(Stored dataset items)
▬▬▬
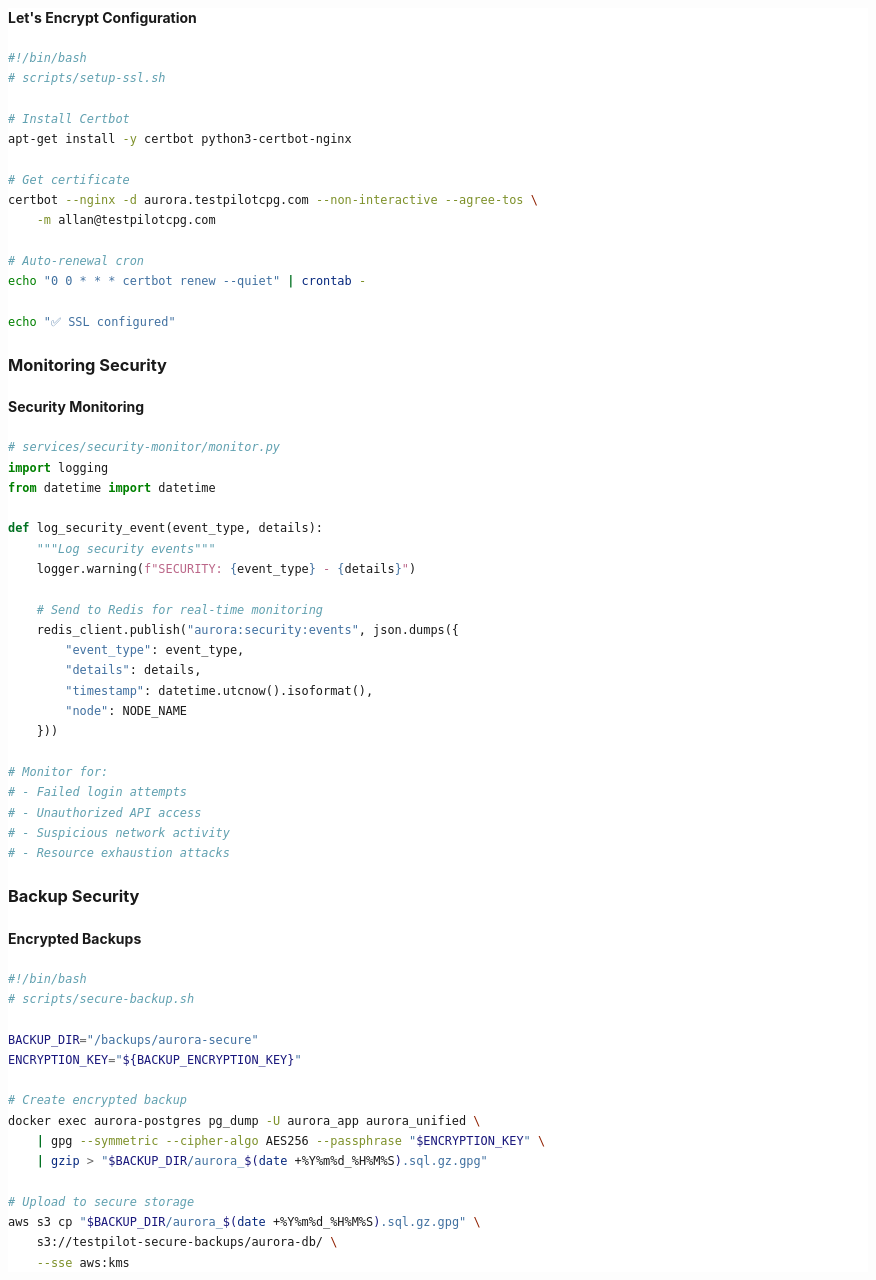 #### Let's Encrypt Configuration
```bash
#!/bin/bash
# scripts/setup-ssl.sh

# Install Certbot
apt-get install -y certbot python3-certbot-nginx

# Get certificate
certbot --nginx -d aurora.testpilotcpg.com --non-interactive --agree-tos \
    -m allan@testpilotcpg.com

# Auto-renewal cron
echo "0 0 * * * certbot renew --quiet" | crontab -

echo "✅ SSL configured"
```

### Monitoring Security

#### Security Monitoring
```python
# services/security-monitor/monitor.py
import logging
from datetime import datetime

def log_security_event(event_type, details):
    """Log security events"""
    logger.warning(f"SECURITY: {event_type} - {details}")
    
    # Send to Redis for real-time monitoring
    redis_client.publish("aurora:security:events", json.dumps({
        "event_type": event_type,
        "details": details,
        "timestamp": datetime.utcnow().isoformat(),
        "node": NODE_NAME
    }))

# Monitor for:
# - Failed login attempts
# - Unauthorized API access
# - Suspicious network activity
# - Resource exhaustion attacks
```

### Backup Security

#### Encrypted Backups
```bash
#!/bin/bash
# scripts/secure-backup.sh

BACKUP_DIR="/backups/aurora-secure"
ENCRYPTION_KEY="${BACKUP_ENCRYPTION_KEY}"

# Create encrypted backup
docker exec aurora-postgres pg_dump -U aurora_app aurora_unified \
    | gpg --symmetric --cipher-algo AES256 --passphrase "$ENCRYPTION_KEY" \
    | gzip > "$BACKUP_DIR/aurora_$(date +%Y%m%d_%H%M%S).sql.gz.gpg"

# Upload to secure storage
aws s3 cp "$BACKUP_DIR/aurora_$(date +%Y%m%d_%H%M%S).sql.gz.gpg" \
    s3://testpilot-secure-backups/aurora-db/ \
    --sse aws:kms
```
▬▬▬
• **Exercise description**: Please make an exact copy of the records, leaving out any picture.

• **Written answer**:
 #### Let's Encrypt Configuration
```bash
#!/bin/bash
# scripts/setup-ssl.sh

# Install Certbot
apt-get install -y certbot python3-certbot-nginx

# Get certificate
certbot --nginx -d aurora.testpilotcpg.com --non-interactive --agree-tos \
    -m allan@testpilotcpg.com

# Auto-renewal cron
echo "0 0 * * * certbot renew --quiet" | crontab -

echo "✅ SSL configured"
```

### Monitoring Security

#### Security Monitoring
```python
# services/security-monitor/monitor.py
import logging
from datetime import datetime

def log_security_event(event_type, details):
    """Log security events"""
    logger.warning(f"SECURITY: {event_type} - {details}")
    
    # Send to Redis for real-time monitoring
    redis_client.publish("aurora:security:events", json.dumps({
        "event_type": event_type,
        "details": details,
        "timestamp": datetime.utcnow().isoformat(),
        "node": NODE_NAME
    }))

# Monitor for:
# - Failed login attempts
# - Unauthorized API access
# - Suspicious network activity
# - Resource exhaustion attacks
```

### Backup Security

#### Encrypted Backups
```bash
#!/bin/bash
# scripts/secure-backup.sh

BACKUP_DIR="/backups/aurora-secure"
ENCRYPTION_KEY="${BACKUP_ENCRYPTION_KEY}"

# Create encrypted backup
docker exec aurora-postgres pg_dump -U aurora_app aurora_unified \
    | gpg --symmetric --cipher-algo AES256 --passphrase "$ENCRYPTION_KEY" \
    | gzip > "$BACKUP_DIR/aurora_$(date +%Y%m%d_%H%M%S).sql.gz.gpg"

# Upload to secure storage
aws s3 cp "$BACKUP_DIR/aurora_$(date +%Y%m%d_%H%M%S).sql.gz.gpg" \
    s3://testpilot-secure-backups/aurora-db/ \
    --sse aws:kms
```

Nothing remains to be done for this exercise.